M1/M2-macrophage Polarization-based Hepatotoxicity in d-galactosamine-induced Acute Liver Injury in Rats

Abstract

d-galactosamine (d-GalN) is a well-known hepatotoxic agent that causes liver injury. Conversely, hepatic macrophages play a crucial role in maintaining liver tissue integrity. Macrophage functions were investigated in hepatic lesions induced by a single intraperitoneal injection of d-GalN (800 mg/kg body weight [BW]) in 6-week-old F344 rats. Blood and liver samples were examined at 8 hr and on 1, 2, 3, and 5 days postsingle injection (PSI). Hepatic lesions consisting of degeneration/sporadic foci of coagulation necrosis, inflammatory cell reaction, and reparative fibrosis were seen on PSI days 1 and 2, reflected by significantly increased serum levels of aspartate transaminase and alanine transaminase and upregulation of CD68 M1 (tumor necrosis factor-α, interleukin [IL]-6, and interferon-γ) and CD163 M2 (transforming growth factor-β1, IL-10, monocyte chemoattractant protein-1, and IL-4) macrophage-related factors.
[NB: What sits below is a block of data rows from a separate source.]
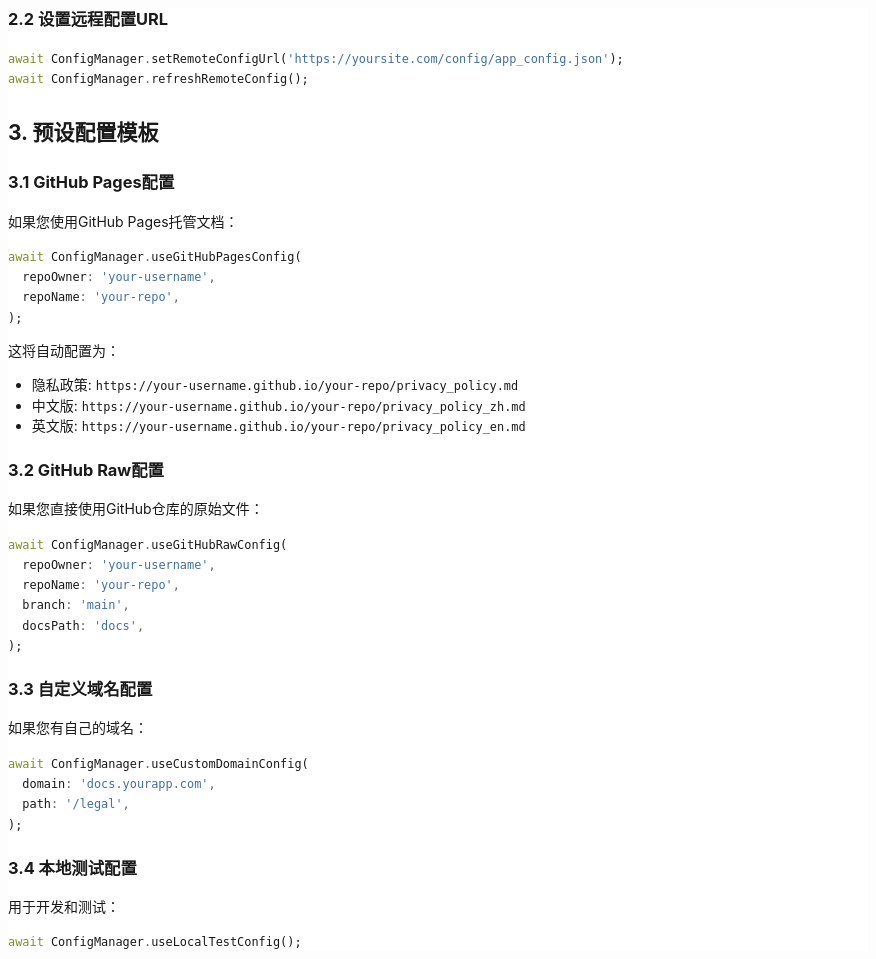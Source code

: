 ### 2.2 设置远程配置URL

```dart
await ConfigManager.setRemoteConfigUrl('https://yoursite.com/config/app_config.json');
await ConfigManager.refreshRemoteConfig();
```

## 3. 预设配置模板

### 3.1 GitHub Pages配置

如果您使用GitHub Pages托管文档：

```dart
await ConfigManager.useGitHubPagesConfig(
  repoOwner: 'your-username',
  repoName: 'your-repo',
);
```

这将自动配置为：
- 隐私政策: `https://your-username.github.io/your-repo/privacy_policy.md`
- 中文版: `https://your-username.github.io/your-repo/privacy_policy_zh.md`
- 英文版: `https://your-username.github.io/your-repo/privacy_policy_en.md`

### 3.2 GitHub Raw配置

如果您直接使用GitHub仓库的原始文件：

```dart
await ConfigManager.useGitHubRawConfig(
  repoOwner: 'your-username',
  repoName: 'your-repo',
  branch: 'main',
  docsPath: 'docs',
);
```

### 3.3 自定义域名配置

如果您有自己的域名：

```dart
await ConfigManager.useCustomDomainConfig(
  domain: 'docs.yourapp.com',
  path: '/legal',
);
```

### 3.4 本地测试配置

用于开发和测试：

```dart
await ConfigManager.useLocalTestConfig();
```

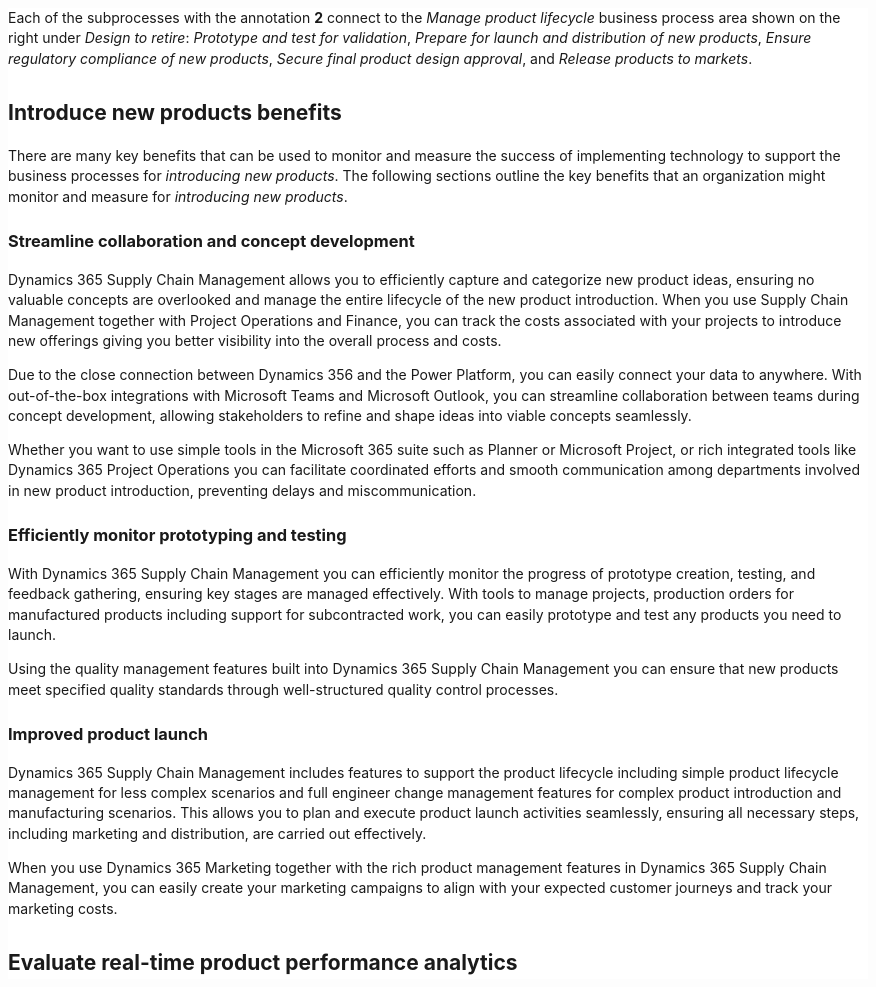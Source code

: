 Each of the subprocesses with the annotation **2** connect to the *Manage product lifecycle* business process area shown on the right under *Design to retire*: *Prototype and test for validation*, *Prepare for launch and distribution of new products*, *Ensure regulatory compliance of new products*, *Secure final product design approval*, and *Release products to markets*.

## Introduce new products benefits

There are many key benefits that can be used to monitor and measure the success of implementing technology to support the business processes for *introducing new products*. The following sections outline the key benefits that an organization might monitor and measure for *introducing new products*.

### Streamline collaboration and concept development

Dynamics 365 Supply Chain Management allows you to efficiently capture and categorize new product ideas, ensuring no valuable concepts are overlooked and manage the entire lifecycle of the new product introduction. When you use Supply Chain Management together with Project Operations and Finance, you can track the costs associated with your projects to introduce new offerings giving you better visibility into the overall process and costs.

Due to the close connection between Dynamics 356 and the Power Platform, you can easily connect your data to anywhere. With out-of-the-box integrations with Microsoft Teams and Microsoft Outlook, you can streamline collaboration between teams during concept development, allowing stakeholders to refine and shape ideas into viable concepts seamlessly.

Whether you want to use simple tools in the Microsoft 365 suite such as Planner or Microsoft Project, or rich integrated tools like Dynamics 365 Project Operations you can facilitate coordinated efforts and smooth communication among departments involved in new product introduction, preventing delays and miscommunication.

### Efficiently monitor prototyping and testing

With Dynamics 365 Supply Chain Management you can efficiently monitor the progress of prototype creation, testing, and feedback gathering, ensuring key stages are managed effectively. With tools to manage projects, production orders for manufactured products including support for subcontracted work, you can easily prototype and test any products you need to launch.

Using the quality management features built into Dynamics 365 Supply Chain Management you can ensure that new products meet specified quality standards through well-structured quality control processes.

### Improved product launch

Dynamics 365 Supply Chain Management includes features to support the product lifecycle including simple product lifecycle management for less complex scenarios and full engineer change management features for complex product introduction and manufacturing scenarios. This allows you to plan and execute product launch activities seamlessly, ensuring all necessary steps, including marketing and distribution, are carried out effectively.

When you use Dynamics 365 Marketing together with the rich product management features in Dynamics 365 Supply Chain Management, you can easily create your marketing campaigns to align with your expected customer journeys and track your marketing costs.

## Evaluate real-time product performance analytics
Double immunofluorescence staining on PSI day 2 demonstrated that 82% of hepatic macrophages expressed of CD163/CD68 simultaneously; 65–75% of MHC class II macrophages showed co-expression of CD163 or CD68 and 95% CD204-expressing macrophages reacted to CD163 or CD68. These findings showed that both M1- and M2-macrophages contributed to the development of hepatic lesions induced by d-GalN and provided information about macrophage activation, indicating the importance of analysis of macrophage phenotypes for hepatotoxicity based on M1/M2-polarization.